Date of arrest: 10.04.2018

Charges: espionage and attempted smuggling of military aircraft parts

Court verdict: 8 years in a maximum-security prison

“The strongest recollection I have about my husband is the time when I was giving birth to our baby, and he was with me,” recounts the wife of political prisoner Ihor Kiiashko. “Ihor was convicted by a Russian court for alleged “espionage in the interests of Ukraine.”

Ihor was arrested on April 10, 2018 in Nizhniy Novgorod for allegedly attempting to buy parts for the engines of MiG-29 jet fighters, along with secret Russian documents, in order to bring them to Ukraine. He was later accused of spying for Ukraine.

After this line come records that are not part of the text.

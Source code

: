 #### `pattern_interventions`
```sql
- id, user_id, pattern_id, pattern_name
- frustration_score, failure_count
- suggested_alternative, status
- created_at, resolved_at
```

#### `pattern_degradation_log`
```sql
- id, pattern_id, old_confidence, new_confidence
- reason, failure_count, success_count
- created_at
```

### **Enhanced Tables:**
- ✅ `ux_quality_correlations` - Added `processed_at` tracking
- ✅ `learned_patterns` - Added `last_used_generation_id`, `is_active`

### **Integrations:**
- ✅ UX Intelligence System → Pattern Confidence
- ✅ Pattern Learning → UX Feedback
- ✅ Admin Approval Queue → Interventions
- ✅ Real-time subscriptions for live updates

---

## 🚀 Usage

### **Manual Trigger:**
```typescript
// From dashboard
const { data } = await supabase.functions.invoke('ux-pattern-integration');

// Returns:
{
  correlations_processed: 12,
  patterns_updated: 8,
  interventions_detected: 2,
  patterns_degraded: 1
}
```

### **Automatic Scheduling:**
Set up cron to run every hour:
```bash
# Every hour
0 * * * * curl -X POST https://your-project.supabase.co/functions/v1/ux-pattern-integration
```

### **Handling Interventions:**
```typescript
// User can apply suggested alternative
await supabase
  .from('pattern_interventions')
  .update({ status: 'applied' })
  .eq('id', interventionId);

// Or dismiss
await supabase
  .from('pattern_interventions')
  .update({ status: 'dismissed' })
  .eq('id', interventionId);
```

“During these two years, I have never visited him because of the threat that I may not be able to come back,” Maryna Kiiashko says.

“Two or three times every week, they used to put a bag on his head and bring him somewhere to beat him till he lost consciousness. Then they poured water on him and went on beating him,” says Maryna. “Ihor suffers from high blood pressure, and he was diagnosed with thrombophlebitis in prison, so his torture and beatings have caused great complications for his health.”

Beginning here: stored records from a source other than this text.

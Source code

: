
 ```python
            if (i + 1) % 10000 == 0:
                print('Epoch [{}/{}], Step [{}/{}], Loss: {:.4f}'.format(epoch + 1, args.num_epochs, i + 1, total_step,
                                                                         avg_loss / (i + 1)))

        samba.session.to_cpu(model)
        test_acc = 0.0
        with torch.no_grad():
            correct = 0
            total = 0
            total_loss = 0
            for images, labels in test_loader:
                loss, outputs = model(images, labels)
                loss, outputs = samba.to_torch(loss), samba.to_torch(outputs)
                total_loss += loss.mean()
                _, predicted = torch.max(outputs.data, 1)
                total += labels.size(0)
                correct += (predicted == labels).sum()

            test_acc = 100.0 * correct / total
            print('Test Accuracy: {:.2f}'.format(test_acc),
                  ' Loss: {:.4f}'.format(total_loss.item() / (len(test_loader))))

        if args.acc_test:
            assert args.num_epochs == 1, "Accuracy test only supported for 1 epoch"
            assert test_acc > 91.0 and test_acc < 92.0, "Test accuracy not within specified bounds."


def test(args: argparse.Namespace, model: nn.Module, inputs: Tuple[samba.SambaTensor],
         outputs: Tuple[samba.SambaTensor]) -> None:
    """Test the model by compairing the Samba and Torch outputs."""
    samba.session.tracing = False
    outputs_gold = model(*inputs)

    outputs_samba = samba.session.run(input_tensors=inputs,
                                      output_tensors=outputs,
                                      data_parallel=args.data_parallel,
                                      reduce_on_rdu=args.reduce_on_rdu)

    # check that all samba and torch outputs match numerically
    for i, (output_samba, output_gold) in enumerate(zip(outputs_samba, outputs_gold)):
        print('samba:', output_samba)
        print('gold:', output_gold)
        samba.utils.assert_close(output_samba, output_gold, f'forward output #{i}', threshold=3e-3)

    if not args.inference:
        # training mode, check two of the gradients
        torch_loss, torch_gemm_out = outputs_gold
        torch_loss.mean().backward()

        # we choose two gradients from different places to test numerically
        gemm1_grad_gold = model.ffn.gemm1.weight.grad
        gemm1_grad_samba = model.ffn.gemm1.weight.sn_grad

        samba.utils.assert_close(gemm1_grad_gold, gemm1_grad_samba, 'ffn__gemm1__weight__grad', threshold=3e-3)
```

In December 2018, a Russian court sentenced Ihor Kiiashko to eight years in a maximum security penal colony. Maryna hopes for prisoner exchange so that her husband can come home. Yet no one has given any explanations to prisoners’ families about when another exchange will take place, what is being done to make it happen, and what these families can hope for.

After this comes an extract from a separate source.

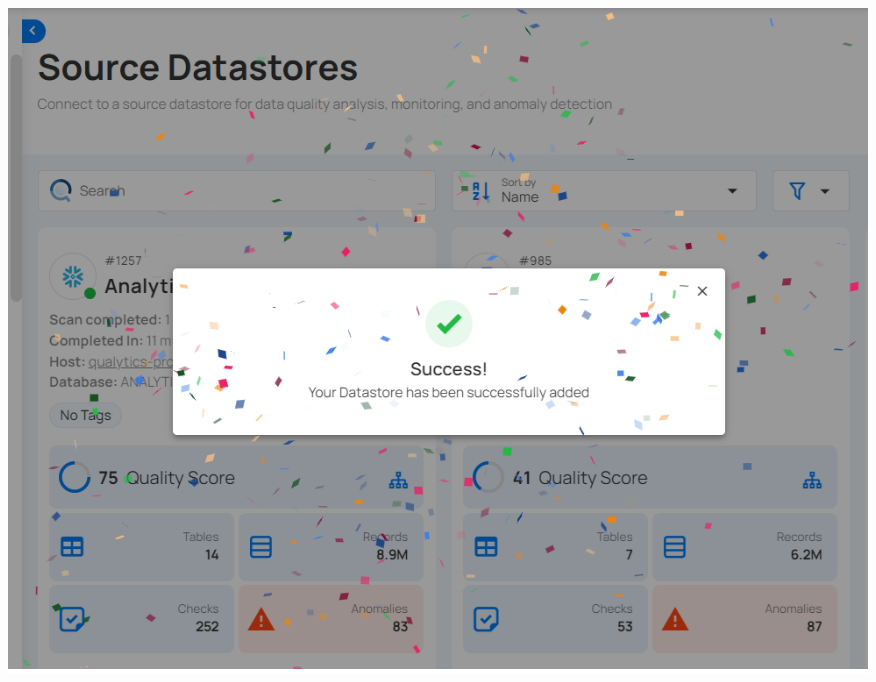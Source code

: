 ![enrichment-details-success](../assets/datastores/teradata/enrichment-details-success-light-18.png#only-light)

“Currently, all of us – political prisoners’ families – communicate every day. We don’t understand what we are supposed to do. We just want strong support from journalists, from our authorities, and we want the latter to keep their promises. Because now we are supported by our own hope alone,” Maryna Kiiashko says.

“I was left alone with my baby, and only my mother is here to stand with me. Our son is 2.5 and he misses his father, he is waiting for him and asks a lot of questions. Yet his father still has not come home,” she laments. 

“The greatest fortune is to have your nearest and dearest with you. It hurts so much when they are far away, and we cannot do anything about it. Perhaps this petition and people who sign it will somehow facilitate bringing our family members back home,” Maryna Kiiashko says.